▶ **What you are asked to do**:
Filter on the word "hashes": copy each matching line from the listing below.

•••

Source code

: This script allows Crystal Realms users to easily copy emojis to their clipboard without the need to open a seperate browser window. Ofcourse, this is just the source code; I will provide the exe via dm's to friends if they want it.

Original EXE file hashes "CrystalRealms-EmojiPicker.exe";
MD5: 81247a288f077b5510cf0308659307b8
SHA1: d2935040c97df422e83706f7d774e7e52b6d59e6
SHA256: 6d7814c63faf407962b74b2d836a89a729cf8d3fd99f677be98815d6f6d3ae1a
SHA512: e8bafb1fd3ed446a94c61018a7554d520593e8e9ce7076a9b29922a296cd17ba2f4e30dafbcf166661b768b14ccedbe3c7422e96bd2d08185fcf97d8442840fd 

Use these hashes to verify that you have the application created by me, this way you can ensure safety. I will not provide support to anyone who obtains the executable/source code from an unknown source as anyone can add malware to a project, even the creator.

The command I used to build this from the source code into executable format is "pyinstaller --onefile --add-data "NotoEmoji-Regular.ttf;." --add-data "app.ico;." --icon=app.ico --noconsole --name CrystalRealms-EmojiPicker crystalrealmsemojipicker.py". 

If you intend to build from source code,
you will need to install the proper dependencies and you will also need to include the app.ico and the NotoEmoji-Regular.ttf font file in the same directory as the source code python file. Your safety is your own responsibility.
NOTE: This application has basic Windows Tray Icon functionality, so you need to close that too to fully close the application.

•••

▶ **Task solution**:
Original EXE file hashes "CrystalRealms-EmojiPicker.exe";
Use these hashes to verify that you have the application created by me, this way you can ensure safety. I will not provide support to anyone who obtains the executable/source code from an unknown source as anyone can add malware to a project, even the creator.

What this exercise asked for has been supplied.